Write out the full set of records exactly. Any pictures in them do not belong in the copy.
Segment Start: Given entries
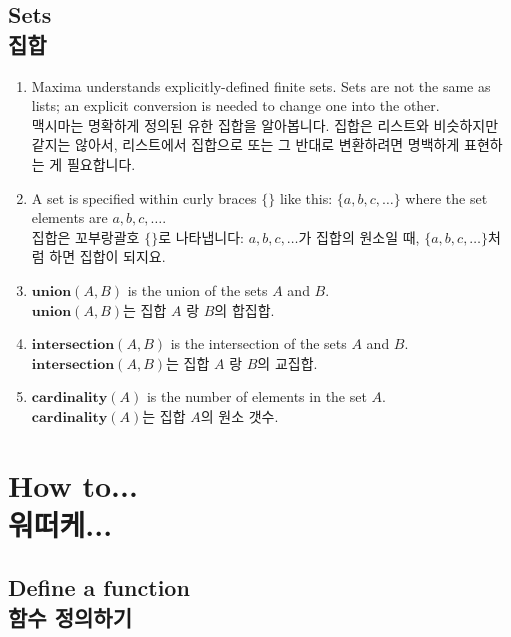 \documentclass[12pt]{article}
\begin{document}
\subsection{Sets \\ 집합}

\begin{enumerate}

\item Maxima understands explicitly-defined finite sets.
    Sets are not the same as lists; an explicit conversion is needed to change one into the other. \\
    맥시마는 명확하게 정의된 유한 집합을 알아봅니다.
    집합은 리스트와 비슷하지만 같지는 않아서, 리스트에서 집합으로 또는 그 반대로 변환하려면 명백하게 표현하는 게 필요합니다.
    
\item A set is specified within curly braces $\{ \}$ like this:
    $\{a, b, c, \ldots\}$ where the set elements are $a, b, c, \ldots$. \\
    집합은 꼬부랑괄호 $\{ \}$로 나타냅니다: $a, b, c, \ldots$가 집합의 원소일 때, $\{a, b, c, \ldots\}$처럼 하면 집합이 되지요.

\item $\mathbf{union} (A, B)$ is the union of the sets $A$ and $B$. \\
         $\mathbf{union} (A, B)$는 집합 $A$ 랑 $B$의 합집합.

\item $\mathbf{intersection} (A, B)$ is the intersection of the sets $A$ and $B$. \\
        $\mathbf{intersection} (A, B)$는 집합 $A$ 랑 $B$의 교집합.

\item $\mathbf{cardinality} (A)$ is the number of elements in the set $A$. \\
        $\mathbf{cardinality} (A)$는 집합 $A$의 원소 갯수.

\end{enumerate}

\section{How to...\\ 워떠케...}

\subsection{Define a function \\ 함수 정의하기}
\end{document}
Segment End: Given entries
Exercise answer:
 \documentclass[12pt]{article}
\begin{document}
\subsection{Sets \\ 집합}

\begin{enumerate}

\item Maxima understands explicitly-defined finite sets.
    Sets are not the same as lists; an explicit conversion is needed to change one into the other. \\
    맥시마는 명확하게 정의된 유한 집합을 알아봅니다.
    집합은 리스트와 비슷하지만 같지는 않아서, 리스트에서 집합으로 또는 그 반대로 변환하려면 명백하게 표현하는 게 필요합니다.
    
\item A set is specified within curly braces $\{ \}$ like this:
    $\{a, b, c, \ldots\}$ where the set elements are $a, b, c, \ldots$. \\
    집합은 꼬부랑괄호 $\{ \}$로 나타냅니다: $a, b, c, \ldots$가 집합의 원소일 때, $\{a, b, c, \ldots\}$처럼 하면 집합이 되지요.

\item $\mathbf{union} (A, B)$ is the union of the sets $A$ and $B$. \\
         $\mathbf{union} (A, B)$는 집합 $A$ 랑 $B$의 합집합.

\item $\mathbf{intersection} (A, B)$ is the intersection of the sets $A$ and $B$. \\
        $\mathbf{intersection} (A, B)$는 집합 $A$ 랑 $B$의 교집합.

\item $\mathbf{cardinality} (A)$ is the number of elements in the set $A$. \\
        $\mathbf{cardinality} (A)$는 집합 $A$의 원소 갯수.

\end{enumerate}

\section{How to...\\ 워떠케...}

\subsection{Define a function \\ 함수 정의하기}
\end{document}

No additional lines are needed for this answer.